I need every line that includes the word "change" copied from the material.
====================
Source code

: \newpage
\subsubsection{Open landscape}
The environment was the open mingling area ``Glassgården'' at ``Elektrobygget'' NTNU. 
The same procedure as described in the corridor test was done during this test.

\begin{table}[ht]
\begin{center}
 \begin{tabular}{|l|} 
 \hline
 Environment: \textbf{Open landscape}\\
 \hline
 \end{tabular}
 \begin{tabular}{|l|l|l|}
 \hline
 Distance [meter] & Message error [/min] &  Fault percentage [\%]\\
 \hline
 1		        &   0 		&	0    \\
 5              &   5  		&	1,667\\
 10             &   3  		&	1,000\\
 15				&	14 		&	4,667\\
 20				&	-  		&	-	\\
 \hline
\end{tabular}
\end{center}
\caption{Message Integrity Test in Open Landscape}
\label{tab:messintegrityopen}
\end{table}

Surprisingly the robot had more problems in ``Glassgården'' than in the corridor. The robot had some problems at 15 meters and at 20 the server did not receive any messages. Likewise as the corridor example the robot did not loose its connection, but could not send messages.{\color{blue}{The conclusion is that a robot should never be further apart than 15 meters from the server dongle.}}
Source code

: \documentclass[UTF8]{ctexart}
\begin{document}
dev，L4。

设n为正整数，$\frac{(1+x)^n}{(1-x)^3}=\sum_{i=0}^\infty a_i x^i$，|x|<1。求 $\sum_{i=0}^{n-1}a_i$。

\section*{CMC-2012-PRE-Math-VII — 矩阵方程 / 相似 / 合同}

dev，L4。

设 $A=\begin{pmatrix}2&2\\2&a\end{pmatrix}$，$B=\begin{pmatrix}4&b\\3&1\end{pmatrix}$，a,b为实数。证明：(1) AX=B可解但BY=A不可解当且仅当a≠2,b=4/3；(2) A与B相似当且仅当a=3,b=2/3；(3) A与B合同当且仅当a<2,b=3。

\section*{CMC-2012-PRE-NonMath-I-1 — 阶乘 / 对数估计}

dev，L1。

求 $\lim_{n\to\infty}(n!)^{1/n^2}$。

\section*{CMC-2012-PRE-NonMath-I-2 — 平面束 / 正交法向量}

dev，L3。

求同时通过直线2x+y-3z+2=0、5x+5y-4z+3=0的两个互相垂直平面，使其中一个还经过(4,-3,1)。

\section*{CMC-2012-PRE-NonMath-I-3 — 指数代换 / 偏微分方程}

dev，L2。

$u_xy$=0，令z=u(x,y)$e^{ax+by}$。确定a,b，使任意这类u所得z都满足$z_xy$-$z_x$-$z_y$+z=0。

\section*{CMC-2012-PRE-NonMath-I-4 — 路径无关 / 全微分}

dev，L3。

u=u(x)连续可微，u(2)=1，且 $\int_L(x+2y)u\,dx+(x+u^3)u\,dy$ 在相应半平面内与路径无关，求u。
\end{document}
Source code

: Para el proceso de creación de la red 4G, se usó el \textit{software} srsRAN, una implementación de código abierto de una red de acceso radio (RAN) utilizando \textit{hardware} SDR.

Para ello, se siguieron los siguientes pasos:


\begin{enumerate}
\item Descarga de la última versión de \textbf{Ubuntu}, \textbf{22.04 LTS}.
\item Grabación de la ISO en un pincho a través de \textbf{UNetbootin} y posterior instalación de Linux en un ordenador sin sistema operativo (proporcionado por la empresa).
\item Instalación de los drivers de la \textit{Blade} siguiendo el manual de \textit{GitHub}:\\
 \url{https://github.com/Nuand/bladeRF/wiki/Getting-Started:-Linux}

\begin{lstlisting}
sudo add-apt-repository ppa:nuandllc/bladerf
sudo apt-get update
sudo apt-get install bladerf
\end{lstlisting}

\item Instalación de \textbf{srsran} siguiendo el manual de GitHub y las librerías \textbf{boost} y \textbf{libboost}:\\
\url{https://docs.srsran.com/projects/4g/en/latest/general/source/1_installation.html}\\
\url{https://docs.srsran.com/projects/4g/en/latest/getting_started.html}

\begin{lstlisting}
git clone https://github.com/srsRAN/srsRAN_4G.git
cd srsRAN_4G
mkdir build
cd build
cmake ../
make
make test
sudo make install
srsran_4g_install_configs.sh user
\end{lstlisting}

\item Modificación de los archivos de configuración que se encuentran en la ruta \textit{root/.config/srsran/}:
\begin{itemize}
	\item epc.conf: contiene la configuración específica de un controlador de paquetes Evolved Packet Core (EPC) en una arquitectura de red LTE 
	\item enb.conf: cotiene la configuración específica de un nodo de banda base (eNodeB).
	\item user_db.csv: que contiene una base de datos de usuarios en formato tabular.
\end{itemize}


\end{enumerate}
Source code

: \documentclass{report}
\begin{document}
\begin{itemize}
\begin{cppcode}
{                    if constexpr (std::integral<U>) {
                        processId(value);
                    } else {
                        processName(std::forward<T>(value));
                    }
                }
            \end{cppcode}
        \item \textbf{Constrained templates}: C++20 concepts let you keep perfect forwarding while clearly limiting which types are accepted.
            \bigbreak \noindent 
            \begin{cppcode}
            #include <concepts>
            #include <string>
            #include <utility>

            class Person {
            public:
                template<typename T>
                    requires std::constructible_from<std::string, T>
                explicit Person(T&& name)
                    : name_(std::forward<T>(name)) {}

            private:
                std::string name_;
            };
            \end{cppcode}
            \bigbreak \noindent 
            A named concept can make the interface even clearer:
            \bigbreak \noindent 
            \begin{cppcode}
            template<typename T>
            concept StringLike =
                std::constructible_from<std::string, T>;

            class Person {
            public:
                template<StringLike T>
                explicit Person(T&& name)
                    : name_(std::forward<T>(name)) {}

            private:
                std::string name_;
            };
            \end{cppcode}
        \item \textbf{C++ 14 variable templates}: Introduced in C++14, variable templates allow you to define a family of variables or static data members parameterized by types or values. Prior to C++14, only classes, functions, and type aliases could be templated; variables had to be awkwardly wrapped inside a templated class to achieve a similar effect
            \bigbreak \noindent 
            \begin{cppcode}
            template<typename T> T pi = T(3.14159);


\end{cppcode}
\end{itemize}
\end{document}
====================
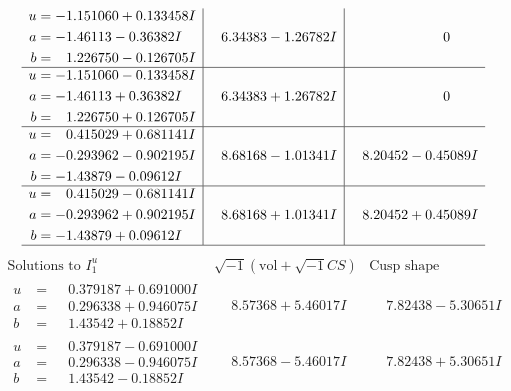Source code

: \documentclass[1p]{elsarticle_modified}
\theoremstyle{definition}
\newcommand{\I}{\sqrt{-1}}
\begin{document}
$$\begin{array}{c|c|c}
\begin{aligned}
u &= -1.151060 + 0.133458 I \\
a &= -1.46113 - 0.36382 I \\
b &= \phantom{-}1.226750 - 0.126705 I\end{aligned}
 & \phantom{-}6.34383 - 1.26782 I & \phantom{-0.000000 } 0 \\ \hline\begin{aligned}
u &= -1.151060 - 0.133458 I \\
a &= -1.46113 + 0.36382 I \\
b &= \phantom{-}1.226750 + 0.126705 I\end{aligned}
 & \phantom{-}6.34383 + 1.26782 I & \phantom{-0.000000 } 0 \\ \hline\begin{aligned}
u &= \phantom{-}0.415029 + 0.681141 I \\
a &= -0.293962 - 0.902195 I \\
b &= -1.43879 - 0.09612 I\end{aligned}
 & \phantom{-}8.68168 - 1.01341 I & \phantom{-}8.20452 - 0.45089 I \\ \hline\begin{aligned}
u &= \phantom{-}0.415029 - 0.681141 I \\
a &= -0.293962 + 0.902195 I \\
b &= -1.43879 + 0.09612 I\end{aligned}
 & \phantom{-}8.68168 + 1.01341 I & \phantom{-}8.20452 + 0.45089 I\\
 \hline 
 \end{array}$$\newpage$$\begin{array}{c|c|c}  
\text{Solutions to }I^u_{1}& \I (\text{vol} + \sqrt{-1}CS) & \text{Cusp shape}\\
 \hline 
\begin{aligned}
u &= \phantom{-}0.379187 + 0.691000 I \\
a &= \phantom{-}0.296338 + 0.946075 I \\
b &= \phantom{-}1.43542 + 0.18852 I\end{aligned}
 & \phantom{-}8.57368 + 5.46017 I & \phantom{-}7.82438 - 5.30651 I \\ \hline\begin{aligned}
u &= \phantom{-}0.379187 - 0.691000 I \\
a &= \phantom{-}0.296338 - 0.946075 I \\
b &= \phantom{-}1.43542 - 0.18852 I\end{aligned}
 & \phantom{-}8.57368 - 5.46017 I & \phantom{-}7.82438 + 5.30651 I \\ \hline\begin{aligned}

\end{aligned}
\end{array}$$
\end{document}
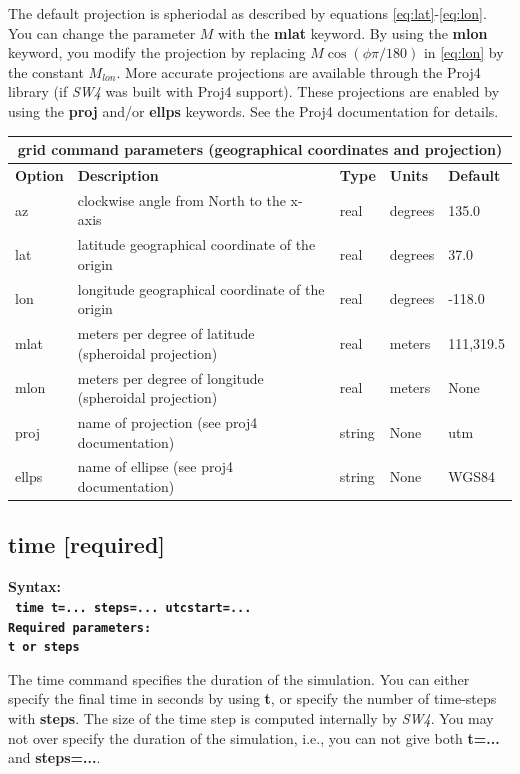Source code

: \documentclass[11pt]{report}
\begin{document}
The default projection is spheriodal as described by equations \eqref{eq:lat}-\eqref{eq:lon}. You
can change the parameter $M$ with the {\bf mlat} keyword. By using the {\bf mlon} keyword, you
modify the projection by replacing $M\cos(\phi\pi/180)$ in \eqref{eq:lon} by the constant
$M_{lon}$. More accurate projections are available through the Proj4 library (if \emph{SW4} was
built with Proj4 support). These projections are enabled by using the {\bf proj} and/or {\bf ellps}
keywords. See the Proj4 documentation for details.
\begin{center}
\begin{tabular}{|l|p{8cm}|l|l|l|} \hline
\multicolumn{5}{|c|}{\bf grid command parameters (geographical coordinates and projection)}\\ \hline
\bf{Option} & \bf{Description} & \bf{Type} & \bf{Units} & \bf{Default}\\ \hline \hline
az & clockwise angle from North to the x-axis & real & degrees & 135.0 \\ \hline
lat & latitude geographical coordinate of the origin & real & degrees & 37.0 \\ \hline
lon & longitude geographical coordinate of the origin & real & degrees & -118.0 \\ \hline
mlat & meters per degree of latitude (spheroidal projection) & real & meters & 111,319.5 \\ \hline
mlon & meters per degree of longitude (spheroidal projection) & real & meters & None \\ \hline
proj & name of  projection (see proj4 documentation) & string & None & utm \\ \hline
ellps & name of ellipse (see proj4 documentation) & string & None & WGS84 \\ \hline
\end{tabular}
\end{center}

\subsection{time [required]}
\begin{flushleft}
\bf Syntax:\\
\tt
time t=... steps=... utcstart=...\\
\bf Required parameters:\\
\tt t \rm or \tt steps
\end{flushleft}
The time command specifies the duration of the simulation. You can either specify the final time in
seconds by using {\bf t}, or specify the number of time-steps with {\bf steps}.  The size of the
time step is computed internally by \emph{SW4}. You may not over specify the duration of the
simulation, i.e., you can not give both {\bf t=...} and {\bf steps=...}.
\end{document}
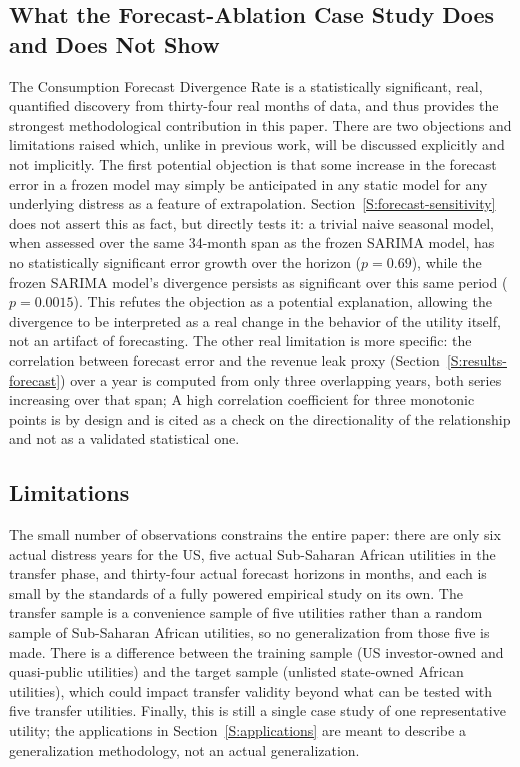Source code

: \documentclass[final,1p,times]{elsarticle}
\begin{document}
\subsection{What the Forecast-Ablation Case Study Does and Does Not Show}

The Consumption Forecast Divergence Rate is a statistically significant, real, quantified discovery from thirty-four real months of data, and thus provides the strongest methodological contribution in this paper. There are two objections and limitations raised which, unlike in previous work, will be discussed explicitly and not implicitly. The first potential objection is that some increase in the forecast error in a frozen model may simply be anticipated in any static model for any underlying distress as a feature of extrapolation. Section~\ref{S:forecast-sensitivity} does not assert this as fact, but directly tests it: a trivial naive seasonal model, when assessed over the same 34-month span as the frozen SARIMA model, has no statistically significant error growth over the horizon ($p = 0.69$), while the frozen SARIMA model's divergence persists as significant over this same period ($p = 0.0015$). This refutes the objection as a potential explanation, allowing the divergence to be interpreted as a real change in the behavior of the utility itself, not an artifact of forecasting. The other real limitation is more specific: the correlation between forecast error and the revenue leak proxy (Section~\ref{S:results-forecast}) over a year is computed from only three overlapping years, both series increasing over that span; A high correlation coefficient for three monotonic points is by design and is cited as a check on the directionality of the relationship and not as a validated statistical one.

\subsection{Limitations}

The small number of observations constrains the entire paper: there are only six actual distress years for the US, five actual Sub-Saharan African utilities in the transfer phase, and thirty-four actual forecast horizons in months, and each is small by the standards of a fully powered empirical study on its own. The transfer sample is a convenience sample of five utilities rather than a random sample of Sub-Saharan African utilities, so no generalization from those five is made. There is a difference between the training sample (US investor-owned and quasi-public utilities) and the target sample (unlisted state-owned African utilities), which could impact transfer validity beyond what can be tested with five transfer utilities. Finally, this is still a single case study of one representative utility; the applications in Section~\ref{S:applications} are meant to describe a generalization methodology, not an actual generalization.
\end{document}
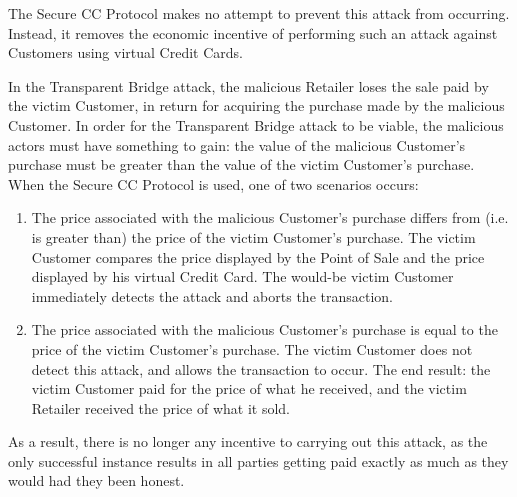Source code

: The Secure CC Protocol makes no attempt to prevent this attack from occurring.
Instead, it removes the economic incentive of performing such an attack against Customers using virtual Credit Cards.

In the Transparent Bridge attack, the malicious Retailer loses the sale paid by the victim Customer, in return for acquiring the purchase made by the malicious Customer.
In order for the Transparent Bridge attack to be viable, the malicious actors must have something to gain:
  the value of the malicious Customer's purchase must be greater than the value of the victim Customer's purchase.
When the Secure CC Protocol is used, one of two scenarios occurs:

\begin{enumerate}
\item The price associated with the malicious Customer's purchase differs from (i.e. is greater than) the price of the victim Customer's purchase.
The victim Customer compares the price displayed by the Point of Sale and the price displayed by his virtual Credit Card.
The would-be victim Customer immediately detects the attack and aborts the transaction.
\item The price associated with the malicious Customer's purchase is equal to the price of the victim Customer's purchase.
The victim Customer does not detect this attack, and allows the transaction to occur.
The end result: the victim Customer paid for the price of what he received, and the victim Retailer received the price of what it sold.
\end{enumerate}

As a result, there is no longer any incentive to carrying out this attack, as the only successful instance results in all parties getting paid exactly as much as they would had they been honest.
====================
Response
can change the parameter $M$ with the {\bf mlat} keyword. By using the {\bf mlon} keyword, you
The Consumption Forecast Divergence Rate is a statistically significant, real, quantified discovery from thirty-four real months of data, and thus provides the strongest methodological contribution in this paper. There are two objections and limitations raised which, unlike in previous work, will be discussed explicitly and not implicitly. The first potential objection is that some increase in the forecast error in a frozen model may simply be anticipated in any static model for any underlying distress as a feature of extrapolation. Section~\ref{S:forecast-sensitivity} does not assert this as fact, but directly tests it: a trivial naive seasonal model, when assessed over the same 34-month span as the frozen SARIMA model, has no statistically significant error growth over the horizon ($p = 0.69$), while the frozen SARIMA model's divergence persists as significant over this same period ($p = 0.0015$). This refutes the objection as a potential explanation, allowing the divergence to be interpreted as a real change in the behavior of the utility itself, not an artifact of forecasting. The other real limitation is more specific: the correlation between forecast error and the revenue leak proxy (Section~\ref{S:results-forecast}) over a year is computed from only three overlapping years, both series increasing over that span; A high correlation coefficient for three monotonic points is by design and is cited as a check on the directionality of the relationship and not as a validated statistical one.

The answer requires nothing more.